__WHAT IS EXPECTED__.
Starting from the line that contains "## 16. Lecture 16", give back every line through the end of the listing exactly as written and no other line.

__GIVEN INFORMATION__.
################

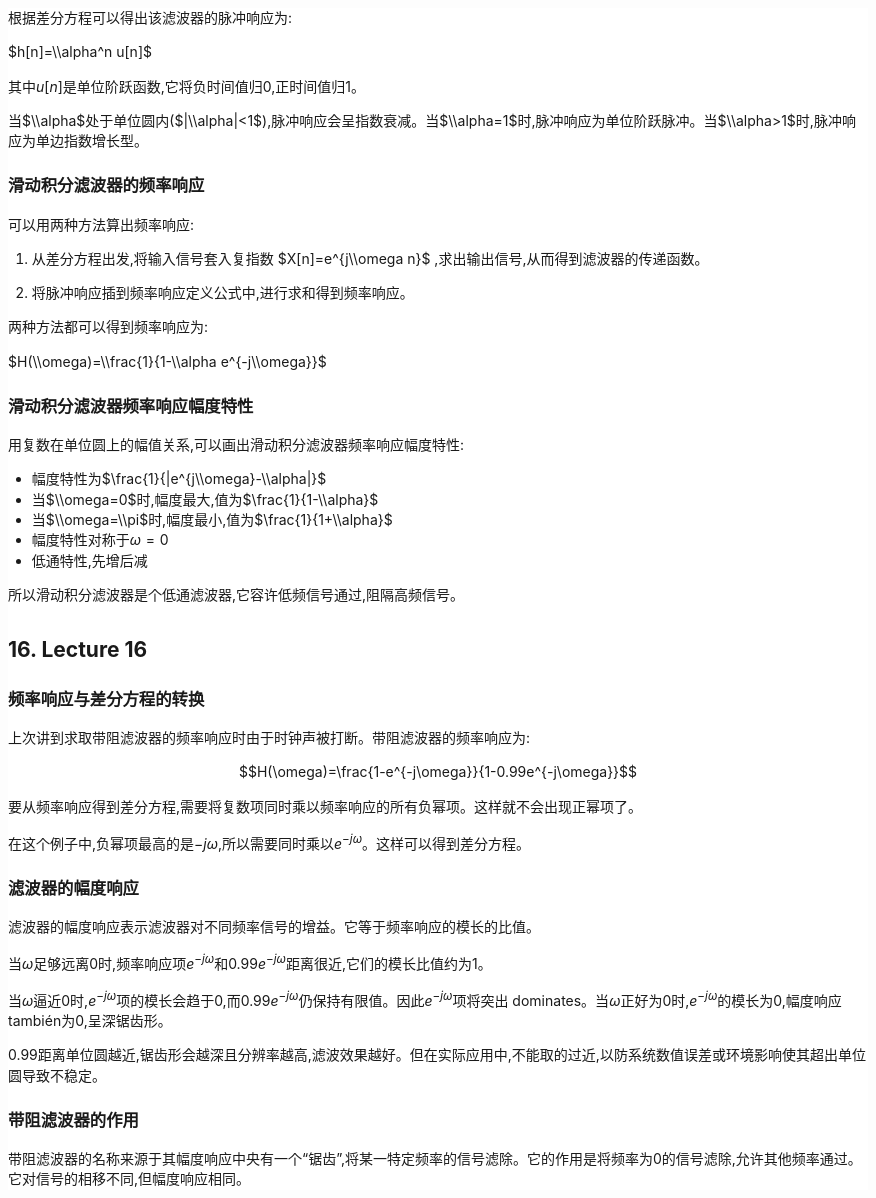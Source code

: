 根据差分方程可以得出该滤波器的脉冲响应为:

$h[n]=\\alpha^n u[n]$

其中$u[n]$是单位阶跃函数,它将负时间值归0,正时间值归1。

当$\\alpha$处于单位圆内($|\\alpha|<1$),脉冲响应会呈指数衰减。当$\\alpha=1$时,脉冲响应为单位阶跃脉冲。当$\\alpha>1$时,脉冲响应为单边指数增长型。

### 滑动积分滤波器的频率响应

可以用两种方法算出频率响应:

1. 从差分方程出发,将输入信号套入复指数 $X[n]=e^{j\\omega n}$ ,求出输出信号,从而得到滤波器的传递函数。

2. 将脉冲响应插到频率响应定义公式中,进行求和得到频率响应。

两种方法都可以得到频率响应为:

$H(\\omega)=\\frac{1}{1-\\alpha e^{-j\\omega}}$

### 滑动积分滤波器频率响应幅度特性

用复数在单位圆上的幅值关系,可以画出滑动积分滤波器频率响应幅度特性:

- 幅度特性为$\frac{1}{|e^{j\\omega}-\\alpha|}$
- 当$\\omega=0$时,幅度最大,值为$\frac{1}{1-\\alpha}$
- 当$\\omega=\\pi$时,幅度最小,值为$\frac{1}{1+\\alpha}$  
- 幅度特性对称于$\omega=0$
- 低通特性,先增后减

所以滑动积分滤波器是个低通滤波器,它容许低频信号通过,阻隔高频信号。

## 16. Lecture 16

### 频率响应与差分方程的转换

上次讲到求取带阻滤波器的频率响应时由于时钟声被打断。带阻滤波器的频率响应为:

$$H(\omega)=\frac{1-e^{-j\omega}}{1-0.99e^{-j\omega}}$$

要从频率响应得到差分方程,需要将复数项同时乘以频率响应的所有负幂项。这样就不会出现正幂项了。

在这个例子中,负幂项最高的是$-j\omega$,所以需要同时乘以$e^{-j\omega}$。这样可以得到差分方程。

### 滤波器的幅度响应

滤波器的幅度响应表示滤波器对不同频率信号的增益。它等于频率响应的模长的比值。

当$\omega$足够远离0时,频率响应项$e^{-j\omega}$和$0.99e^{-j\omega}$距离很近,它们的模长比值约为1。

当$\omega$逼近0时,$e^{-j\omega}$项的模长会趋于0,而$0.99e^{-j\omega}$仍保持有限值。因此$e^{-j\omega}$项将突出 dominates。当$\omega$正好为0时,$e^{-j\omega}$的模长为0,幅度响应 también为0,呈深锯齿形。

0.99距离单位圆越近,锯齿形会越深且分辨率越高,滤波效果越好。但在实际应用中,不能取的过近,以防系统数值误差或环境影响使其超出单位圆导致不稳定。

### 带阻滤波器的作用

带阻滤波器的名称来源于其幅度响应中央有一个“锯齿”,将某一特定频率的信号滤除。它的作用是将频率为0的信号滤除,允许其他频率通过。它对信号的相移不同,但幅度响应相同。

################

__YOUR RESPONSE__.
## 16. Lecture 16

### 频率响应与差分方程的转换

上次讲到求取带阻滤波器的频率响应时由于时钟声被打断。带阻滤波器的频率响应为:

$$H(\omega)=\frac{1-e^{-j\omega}}{1-0.99e^{-j\omega}}$$

要从频率响应得到差分方程,需要将复数项同时乘以频率响应的所有负幂项。这样就不会出现正幂项了。

在这个例子中,负幂项最高的是$-j\omega$,所以需要同时乘以$e^{-j\omega}$。这样可以得到差分方程。

### 滤波器的幅度响应

滤波器的幅度响应表示滤波器对不同频率信号的增益。它等于频率响应的模长的比值。

当$\omega$足够远离0时,频率响应项$e^{-j\omega}$和$0.99e^{-j\omega}$距离很近,它们的模长比值约为1。

当$\omega$逼近0时,$e^{-j\omega}$项的模长会趋于0,而$0.99e^{-j\omega}$仍保持有限值。因此$e^{-j\omega}$项将突出 dominates。当$\omega$正好为0时,$e^{-j\omega}$的模长为0,幅度响应 también为0,呈深锯齿形。

0.99距离单位圆越近,锯齿形会越深且分辨率越高,滤波效果越好。但在实际应用中,不能取的过近,以防系统数值误差或环境影响使其超出单位圆导致不稳定。

### 带阻滤波器的作用

带阻滤波器的名称来源于其幅度响应中央有一个“锯齿”,将某一特定频率的信号滤除。它的作用是将频率为0的信号滤除,允许其他频率通过。它对信号的相移不同,但幅度响应相同。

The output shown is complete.